After the elderly Dart, nicknamed the “Swingmobile” because of the ludicrous Swinger designation Chrysler had given the boxy model, was parked in the packed dirt parking area of the farm, the girls bailed out, stretching and looking out for any cute guys also arriving. It seemed as though almost no one from their small, conservative college, Mount Unity, either knew about or dared attend the annual event, fortunately. Only local students and those taking summer classes like Robin were still around in July anyhow.
All four girls stripped, each carrying only a small bag for wallet and essentials slung over a shoulder. Momentarily panicked, Robin eyed the overcast sky thankfully: she’d forgotten sunscreen. With her fair skin, a sunny unprotected day could mean a week of pain and peeling. It looked like rain – not at all uncommon during the humid summers here – was more likely than blue skies.
The lovely redhead carefully affixed the two small, self-adhesive name tags, one above each beautiful breast. With the marker, she had carefully crossed out the “I’m” and written in “We’re.” As had become expected, she received the amused shakes of three heads. Like everyone else, her sorority sisters had no idea what Robin was thinking.

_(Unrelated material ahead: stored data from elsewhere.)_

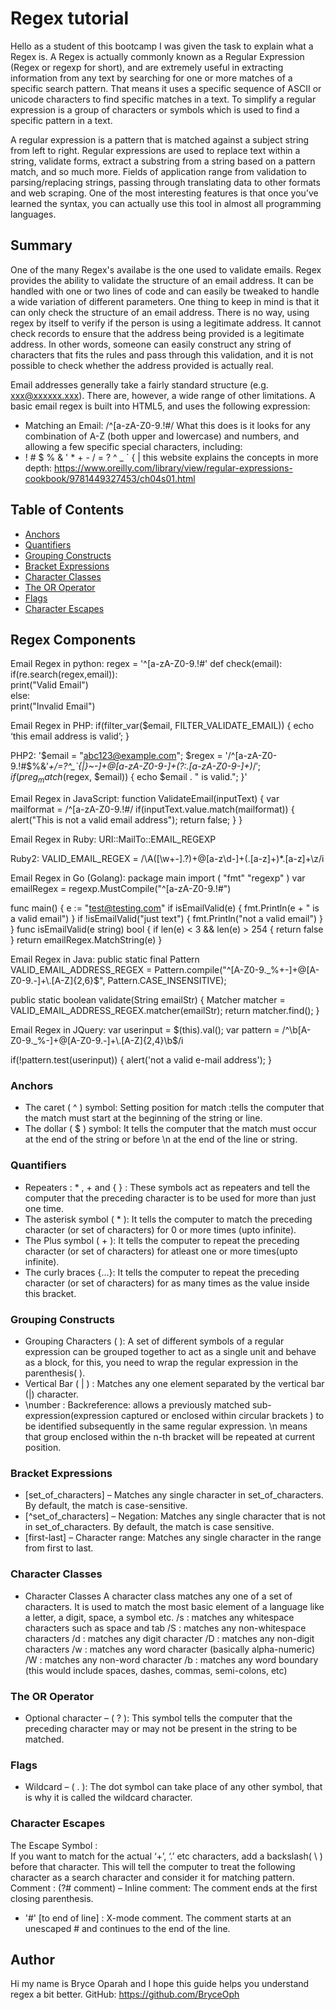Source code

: # Regex tutorial

Hello as a student of this bootcamp I was given the task to explain what a Regex is. A Regex is actually commonly known as a Regular Expression (Regex or regexp for short), and  are extremely useful in extracting information from any text by searching for one or more matches of a specific search pattern. That means it uses a specific sequence of ASCII or unicode characters to find specific matches in a text. To simplify a regular expression is a group of characters or symbols which is used to find a specific pattern in a text.

A regular expression is a pattern that is matched against a subject string from left to right. Regular expressions are used to replace text within a string, validate forms, extract a substring from a string based on a pattern match, and so much more. Fields of application range from validation to parsing/replacing strings, passing through translating data to other formats and web scraping. One of the most interesting features is that once you’ve learned the syntax, you can actually use this tool in almost all programming languages.

## Summary

One of the many Regex's availabe is the one used to validate emails. Regex provides the ability to validate the structure of an email address. It can be handled with one or two lines of code and can easily be tweaked to handle a wide variation of different parameters. One thing to keep in mind is that it can only check the structure of an email address. There is no way, using regex by itself to verify if the person is using a legitimate address. It cannot check records to ensure that the address being provided is a legitimate address. In other words, someone can easily construct any string of characters that fits the rules and pass through this validation, and it is not possible to check whether the address provided is actually real.

Email addresses generally take a fairly standard structure (e.g. xxx@xxxxxx.xxx). There are, however, a wide range of other limitations. A basic email regex is built into HTML5, and uses the following expression:
* Matching an Email: /^[a-zA-Z0-9.!#$%&’*+/=?^_`{|}~-]+@[a-zA-Z0-9-]+(?:\.[a-zA-Z0-9-]+)*$/
What this does is it looks for any combination of A-Z (both upper and lowercase) and numbers, and allowing a few specific special characters, including:
* ! # $ % & ' * + - / = ? ^ _ ` { |
this website explains the concepts in more depth: https://www.oreilly.com/library/view/regular-expressions-cookbook/9781449327453/ch04s01.html

## Table of Contents

- [Anchors](#anchors)
- [Quantifiers](#quantifiers)
- [Grouping Constructs](#grouping-constructs)
- [Bracket Expressions](#bracket-expressions)
- [Character Classes](#character-classes)
- [The OR Operator](#the-or-operator)
- [Flags](#flags)
- [Character Escapes](#character-escapes)

## Regex Components
Email Regex in python:
regex = '^[a-zA-Z0-9.!#$%&’*+/=?^_`{|}~-]+@[a-zA-Z0-9-]+(?:\.[a-zA-Z0-9-]+)*$'
def check(email):  
    if(re.search(regex,email)):  
        print("Valid Email")  
    else:  
        print("Invalid Email")  

Email Regex in PHP:
if(filter_var($email, FILTER_VALIDATE_EMAIL)) {
     echo ‘this email address is valid’;
}

PHP2:
'$email = "abc123@example.com"; 
$regex = '/^[a-zA-Z0-9.!#$%&’*+/=?^_`{|}~-]+@[a-zA-Z0-9-]+(?:\.[a-zA-Z0-9-]+)*$/'; 
if (preg_match($regex, $email)) {
 echo $email . " is valid.";
}' 

Email Regex in JavaScript:
function ValidateEmail(inputText)
{
	var mailformat = /^[a-zA-Z0-9.!#$%&’*+/=?^_`{|}~-]+@[a-zA-Z0-9-]+(?:\.[a-zA-Z0-9-]+)*$/
	if(inputText.value.match(mailformat))
	{
		alert("This is not a valid email address");
		return false;
		}
}

Email Regex in Ruby:
URI::MailTo::EMAIL_REGEXP

Ruby2:
VALID_EMAIL_REGEX = /\A([\w+\-].?)+@[a-z\d\-]+(\.[a-z]+)*\.[a-z]+\z/i

Email Regex in Go (Golang):
package main
import (
	"fmt"
	"regexp"
)
var emailRegex = regexp.MustCompile("^[a-zA-Z0-9.!#$%&'*+\\/=?^_`{|}~-]+@[a-zA-Z0-9](?:[a-zA-Z0-9-]{0,61}[a-zA-Z0-9])?(?:\\.[a-zA-Z0-9](?:[a-zA-Z0-9-]{0,61}[a-zA-Z0-9])?)*$")

func main() {
	e := "test@testing.com"
	if isEmailValid(e) {
		fmt.Println(e + " is a valid email")
	}
	if !isEmailValid("just text") {
		fmt.Println("not a valid email")
	}
}
func isEmailValid(e string) bool {
	if len(e) < 3 && len(e) > 254 {
		return false
	}
	return emailRegex.MatchString(e)
}

Email Regex in Java:
public static final Pattern VALID_EMAIL_ADDRESS_REGEX = 
    Pattern.compile("^[A-Z0-9._%+-]+@[A-Z0-9.-]+\\.[A-Z]{2,6}$", Pattern.CASE_INSENSITIVE);

public static boolean validate(String emailStr) {
        Matcher matcher = VALID_EMAIL_ADDRESS_REGEX.matcher(emailStr);
        return matcher.find();
}

Email Regex in JQuery:
var userinput = $(this).val();
var pattern = /^\b[A-Z0-9._%-]+@[A-Z0-9.-]+\.[A-Z]{2,4}\b$/i

if(!pattern.test(userinput))
{
  alert('not a valid e-mail address');
}​


### Anchors
* The caret ( ^ ) symbol: 
    Setting position for match :tells the computer that the match must start at the beginning of the string or line.
* The dollar ( $ ) symbol:
    It tells the computer that the match must occur at the end of the string or before \n at the end of the line or string.

### Quantifiers
* Repeaters : * , + and { } :
    These symbols act as repeaters and tell the computer that the preceding character is to be used for more than just one time.
* The asterisk symbol ( * ):
    It tells the computer to match the preceding character (or set of characters) for 0 or more times (upto infinite).
* The Plus symbol ( + ):
    It tells the computer to repeat the preceding character (or set of characters) for atleast one or more times(upto infinite).
* The curly braces {…}:
    It tells the computer to repeat the preceding character (or set of characters) for as many times as the value inside this bracket.
### Grouping Constructs
* Grouping Characters ( ):
    A set of different symbols of a regular expression can be grouped together to act as a single unit and behave as a block, for this, you need to wrap the regular expression in the parenthesis( ).
* Vertical Bar ( | ) :
    Matches any one element separated by the vertical bar (|) character.
* \number :
    Backreference: allows a previously matched sub-expression(expression captured or enclosed within circular brackets ) to be identified subsequently in the same regular expression. \n means that group enclosed within the n-th bracket will be repeated at current position.

### Bracket Expressions
* [set_of_characters] – Matches any single character in set_of_characters. By default, the match is case-sensitive.
* [^set_of_characters] – Negation: Matches any single character that is not in set_of_characters. By default,  the match is case sensitive.
* [first-last] – Character range: Matches any single character in the range from first to last.
### Character Classes
* Character Classes
    A character class matches any one of a set of characters. It is used to match the most basic element of a language like a letter, a digit, space, a symbol etc.
    /s : matches any whitespace characters such as space and tab
    /S : matches any non-whitespace characters
    /d : matches any digit character
    /D : matches any non-digit characters
    /w : matches any word character (basically alpha-numeric)
    /W : matches any non-word character
    /b : matches any word boundary (this would include spaces, dashes, commas, semi-colons, etc)
### The OR Operator
* Optional character – ( ? ):
    This symbol tells the computer that the preceding character may or may not be present in the string to be matched.
### Flags
* Wildcard – ( . ):
    The dot symbol can take place of any other symbol, that is why it is called the wildcard character.
### Character Escapes
The Escape Symbol : \
If you want to match for the actual ‘+’, ‘.’ etc characters, add a backslash( \ ) before that character. This will tell the computer to treat the following character as a search character and consider it for matching pattern.
Comment : (?# comment) –
Inline comment: The comment ends at the first closing parenthesis.
* '#' [to end of line] : X-mode comment. The comment starts at an unescaped # and continues to the end of the line.
## Author

Hi my name is Bryce Oparah and I hope this guide helps you understand regex a bit better.
GitHub: https://github.com/BryceOph
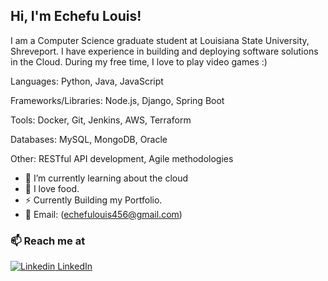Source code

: <h2> Hi, I'm Echefu Louis!</h2>

I am a Computer Science graduate student at Louisiana State University, Shreveport. I have experience in building and deploying software solutions in the Cloud. During my free time, I love to play video games :)

<p>Languages: Python, Java, JavaScript</p>
<p>Frameworks/Libraries: Node.js, Django, Spring Boot</p>
<p>Tools: Docker, Git, Jenkins, AWS, Terraform</p>
<p>Databases: MySQL, MongoDB, Oracle</p>
<p>Other: RESTful API development, Agile methodologies</p>

- 🔭 I’m currently learning about the cloud
- 🍔 I love food.
- ⚡ Currently Building my Portfolio.
- 💬 Email: (echefulouis456@gmail.com)

### 📫 Reach me at 
[![Linkedin](https://i.stack.imgur.com/gVE0j.png) LinkedIn](https://www.linkedin.com/in/echefulouis)
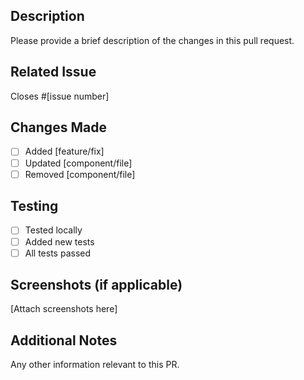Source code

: ## Description
Please provide a brief description of the changes in this pull request.

## Related Issue
Closes #[issue number]

## Changes Made
- [ ] Added [feature/fix]
- [ ] Updated [component/file]
- [ ] Removed [component/file]

## Testing
- [ ] Tested locally
- [ ] Added new tests
- [ ] All tests passed

## Screenshots (if applicable)
[Attach screenshots here]

## Additional Notes
Any other information relevant to this PR.
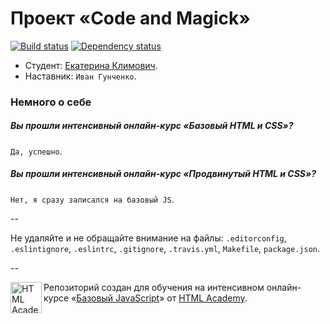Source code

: # Проект «Code and Magick»

[![Build status][travis-image]][travis-url]
[![Dependency status][dependency-image]][dependency-url]

* Студент: [Екатерина Климович](https://htmlacademy.ru/profile/id84950).
* Наставник: `Иван Гунченко`.

### Немного о себе

##### Вы прошли интенсивный онлайн-курс «Базовый HTML и CSS»?
`Да, успешно`.

##### Вы прошли интенсивный онлайн-курс «Продвинутый HTML и CSS»?
`Нет, я сразу записался на базовый JS`.

--

Не удаляйте и не обращайте внимание на файлы: `.editorconfig`, `.eslintignore`, `.eslintrc`, `.gitignore`, `.travis.yml`, `Makefile`, `package.json`.

--

<a href="https://htmlacademy.ru/js_intensive"><img align="left" width="50" height="50" title="HTML Academy" src="https://htmlacademy.ru/static/img/logo-github-javascript.svg"></a>

Репозиторий создан для обучения на интенсивном онлайн-курсе «[Базовый JavaScript](https://htmlacademy.ru/js_intensive)» от [HTML Academy](https://htmlacademy.ru).

[travis-image]: https://travis-ci.org/js-htmlacademy/84950-code-and-magick.svg?branch=master
[travis-url]: https://travis-ci.org/js-htmlacademy/84950-code-and-magick
[dependency-image]: https://david-dm.org/js-htmlacademy/84950-code-and-magick.svg?style=flat-square
[dependency-url]: https://david-dm.org/js-htmlacademy/84950-code-and-magick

Naked except for their small purses and their shoes (two pairs of canvas sneakers, Christine’s wedged heels that stretched her long tanned legs out even more than usual, and the eye roll-worthy blue Topsiders), the girls headed toward the gate, prepaid tickets in hand. No tickets were ever sold at the gate or the day of the event, and no alcohol was allowed inside, to limit unruliness and appease the local authorities.
—–
“Come on, Jaybird. It’ll be fun.”
“There’ll be titties. Lots and lots of titties.”

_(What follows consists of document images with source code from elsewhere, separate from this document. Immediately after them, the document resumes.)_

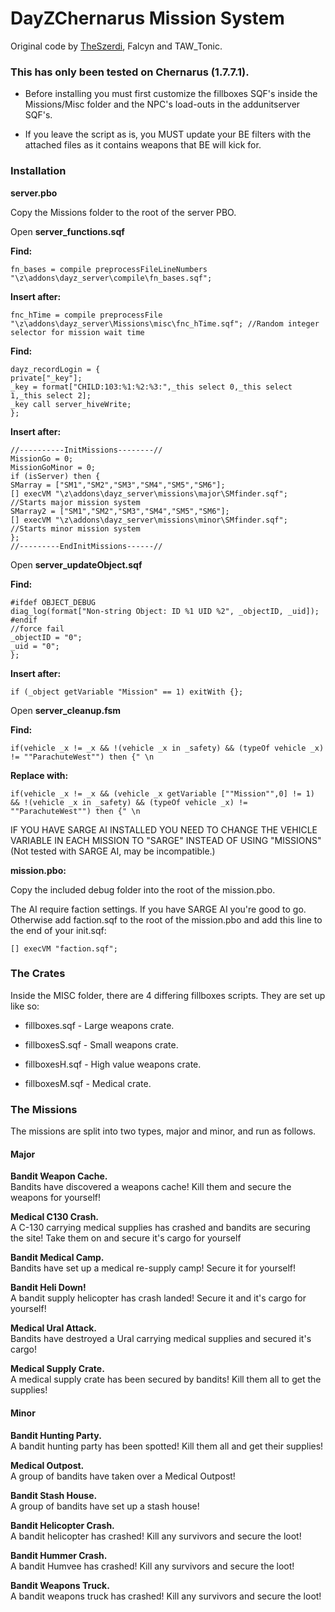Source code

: DayZChernarus Mission System
=============
Original code by <a href="https://github.com/theszerdi">TheSzerdi</a>, Falcyn and TAW_Tonic.

<h3>This has only been tested on Chernarus (1.7.7.1).</h3>  

 * Before installing you must first customize the fillboxes SQF's inside the Missions/Misc folder and the NPC's load-outs in the addunitserver SQF's. 
 
 * If you leave the script as is, you MUST update your BE filters with the attached files as it contains weapons that BE will kick for.


<h3>Installation</h3>

<b>server.pbo</b>

Copy the Missions folder to the root of the server PBO.

Open <b>server_functions.sqf</b>

<b>Find:</b>

	fn_bases = compile preprocessFileLineNumbers "\z\addons\dayz_server\compile\fn_bases.sqf";
	
<b>Insert after:</b>
	
	fnc_hTime = compile preprocessFile "\z\addons\dayz_server\Missions\misc\fnc_hTime.sqf"; //Random integer selector for mission wait time
	
<b>Find:</b>
	
	dayz_recordLogin = {
	private["_key"];
	_key = format["CHILD:103:%1:%2:%3:",_this select 0,_this select 1,_this select 2];
	_key call server_hiveWrite;
	};
	
<b>Insert after:</b>
	
	//----------InitMissions--------//
    MissionGo = 0;
    MissionGoMinor = 0;
    if (isServer) then { 
    SMarray = ["SM1","SM2","SM3","SM4","SM5","SM6"];
    [] execVM "\z\addons\dayz_server\missions\major\SMfinder.sqf"; //Starts major mission system
    SMarray2 = ["SM1","SM2","SM3","SM4","SM5","SM6"];
    [] execVM "\z\addons\dayz_server\missions\minor\SMfinder.sqf"; //Starts minor mission system
    };
    //---------EndInitMissions------//

	
Open <b>server_updateObject.sqf</b>
	
<b>Find:</b>
	
    #ifdef OBJECT_DEBUG
    diag_log(format["Non-string Object: ID %1 UID %2", _objectID, _uid]);
	#endif
    //force fail
    _objectID = "0";
    _uid = "0";
	};
	
<b>Insert after:</b>  
	
    if (_object getVariable "Mission" == 1) exitWith {};
	

	
Open <b>server_cleanup.fsm</b>
 
<b>Find:</b>  
 
    if(vehicle _x != _x && !(vehicle _x in _safety) && (typeOf vehicle _x) != ""ParachuteWest"") then {" \n

<b>Replace with:</b>

    if(vehicle _x != _x && (vehicle _x getVariable [""Mission"",0] != 1) && !(vehicle _x in _safety) && (typeOf vehicle _x) != ""ParachuteWest"") then {" \n

	
	
IF YOU HAVE SARGE AI INSTALLED YOU NEED TO CHANGE THE VEHICLE VARIABLE IN EACH MISSION TO "SARGE" INSTEAD OF USING "MISSIONS" (Not tested with SARGE AI, may be incompatible.)


 
<b>mission.pbo:</b>

Copy the included debug folder into the root of the mission.pbo.
	
The AI require faction settings. If you have SARGE AI you're good to go. Otherwise add faction.sqf to the root of the mission.pbo and add this line to the end of your init.sqf:

    [] execVM "faction.sqf";
	

	
	
<h3>The Crates</h3>

Inside the MISC folder, there are 4 differing fillboxes scripts. They are set up like so:

* fillboxes.sqf - Large weapons crate.

* fillboxesS.sqf - Small weapons crate.

* fillboxesH.sqf - High value weapons crate.

* fillboxesM.sqf - Medical crate.

	
<h3>The Missions</h3>

The missions are split into two types, major and minor, and run as follows.


<h4>Major</h4>

<b>Bandit Weapon Cache.</b>  
Bandits have discovered a weapons cache! Kill them and secure the weapons for yourself!

<b>Medical C130 Crash.</b>  
A C-130 carrying medical supplies has crashed and bandits are securing the site! Take them on and secure it's cargo for yourself

<b>Bandit Medical Camp.</b>  
Bandits have set up a medical re-supply camp! Secure it for yourself!

<b>Bandit Heli Down!</b>  
A bandit supply helicopter has crash landed! Secure it and it's cargo for yourself!

<b>Medical Ural Attack.</b>  
Bandits have destroyed a Ural carrying medical supplies and secured it's cargo!

<b>Medical Supply Crate.</b>  
A medical supply crate has been secured by bandits! Kill them all to get the supplies!


<h4>Minor</h4>

<b>Bandit Hunting Party.</b>  
A bandit hunting party has been spotted! Kill them all and get their supplies!

<b>Medical Outpost.</b>  
A group of bandits have taken over a Medical Outpost!

<b>Bandit Stash House.</b>  
A group of bandits have set up a stash house!

<b>Bandit Helicopter Crash.</b>  
A bandit helicopter has crashed! Kill any survivors and secure the loot!

<b>Bandit Hummer Crash.</b>  
A bandit Humvee has crashed! Kill any survivors and secure the loot!

<b>Bandit Weapons Truck.</b>  
A bandit weapons truck has crashed! Kill any survivors and secure the loot!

“Riddle-me Red will be there.”
Jay looked up that last. “How the hell do you know?”
Vern, the big, lumbering former guard on the local high school football team, now a part time janitor at the one of the two rubber band factories in town, shrugged. “She was there the last two years and she’s here at Mount for summer school classes again.”
Jay knew why they wanted him to go: Billy had been called in to work at the family IGA grocery store today and no way was Vern not getting paid for the fourth ticket. In 1983, ten dollars was no chump change. Otherwise, Jay was not usually on the top of their list for “it’ll be fun” weekend company, especially if titties might be involved.

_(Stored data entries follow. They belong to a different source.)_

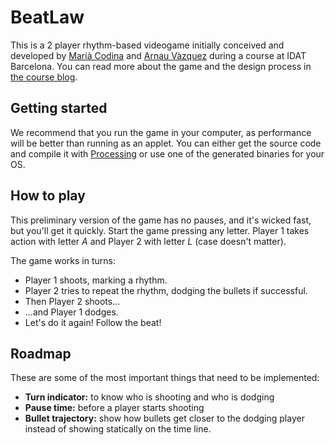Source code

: # BeatLaw

This is a 2 player rhythm-based videogame initially conceived and developed by [Marià Codina](http://mariaambaccent.com/) and 
[Arnau Vàzquez](http://softwaremeetsdesign.com) during a course at IDAT Barcelona.
You can read more about the game and the design process in [the course blog](https://tallergamemod2011.wordpress.com/).  

## Getting started

We recommend that you run the game in your computer, as performance will be better than running as an applet.
You can either get the source code and compile it with [Processing](http://processing.org) or use one of the generated binaries
for your OS.

## How to play

This preliminary version of the game has no pauses, and it's wicked fast, but you'll get it quickly.
Start the game pressing any letter. Player 1 takes action with letter _A_ and Player 2 with letter _L_ (case doesn't matter).

The game works in turns:

 * Player 1 shoots, marking a rhythm.
 * Player 2 tries to repeat the rhythm, dodging the bullets if successful.
 * Then Player 2 shoots...
 * ...and Player 1 dodges.
 * Let's do it again! Follow the beat! 

## Roadmap

These are some of the most important things that need to be implemented:

 * __Turn indicator:__ to know who is shooting and who is dodging
 * __Pause time:__ before a player starts shooting
 * __Bullet trajectory:__ show how bullets get closer to the dodging player instead
    of showing statically on the time line. 
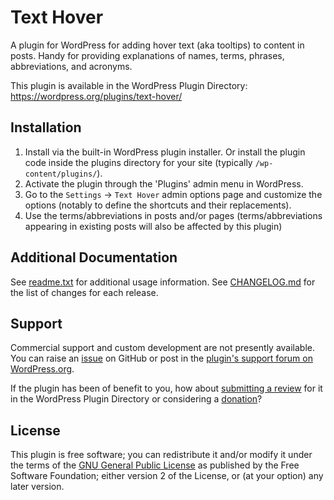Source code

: # Text Hover

A plugin for WordPress for adding hover text (aka tooltips) to content in posts. Handy for providing explanations of names, terms, phrases, abbreviations, and acronyms.

This plugin is available in the WordPress Plugin Directory: https://wordpress.org/plugins/text-hover/


## Installation

1. Install via the built-in WordPress plugin installer. Or install the plugin code inside the plugins directory for your site (typically `/wp-content/plugins/`).
2. Activate the plugin through the 'Plugins' admin menu in WordPress.
3. Go to the `Settings` -> `Text Hover` admin options page and customize the options (notably to define the shortcuts and their replacements).
4. Use the terms/abbreviations in posts and/or pages (terms/abbreviations appearing in existing posts will also be affected by this plugin)


## Additional Documentation

See [readme.txt](https://github.com/coffee2code/text-hover/blob/master/readme.txt) for additional usage information. See [CHANGELOG.md](CHANGELOG.md) for the list of changes for each release.


## Support

Commercial support and custom development are not presently available. You can raise an [issue](https://github.com/coffee2code/text-hover/issues) on GitHub or post in the [plugin's support forum on WordPress.org](https://wordpress.org/support/plugin/text-hover/).

If the plugin has been of benefit to you, how about [submitting a review](https://wordpress.org/support/plugin/text-hover/reviews/) for it in the WordPress Plugin Directory or considering a [donation](https://www.paypal.com/cgi-bin/webscr?cmd=_s-xclick&hosted_button_id=6ARCFJ9TX3522)?


## License

This plugin is free software; you can redistribute it and/or modify it under the terms of the [GNU General Public License](https://www.gnu.org/licenses/gpl-2.0.html) as published by the Free Software Foundation; either version 2 of the License, or (at your option) any later version.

Even though he has gone to elementary and middle school with the rest of them, Jay was considered odd. He’d disappeared to go “back East” somewhere to a special college for the young and gifted. Now 19, he would have a college degree by Christmas. None of the others had any schooling past graduating from the miserable local high school, except Billy with one year worth of marketing and general Ed. classes at “Tri-C,” the local community college. Even Mount Unity, known mainly for its Ag department, seemed an intellectual world apart to them.
Riddle-me Red. Vern had come up with the name when he came back with stories from the Birthday Suit Bazaar two years ago. Held back in second grade, he was a year older than the rest of the boys in his class, so he had met the eighteen year age cut off a summer sooner.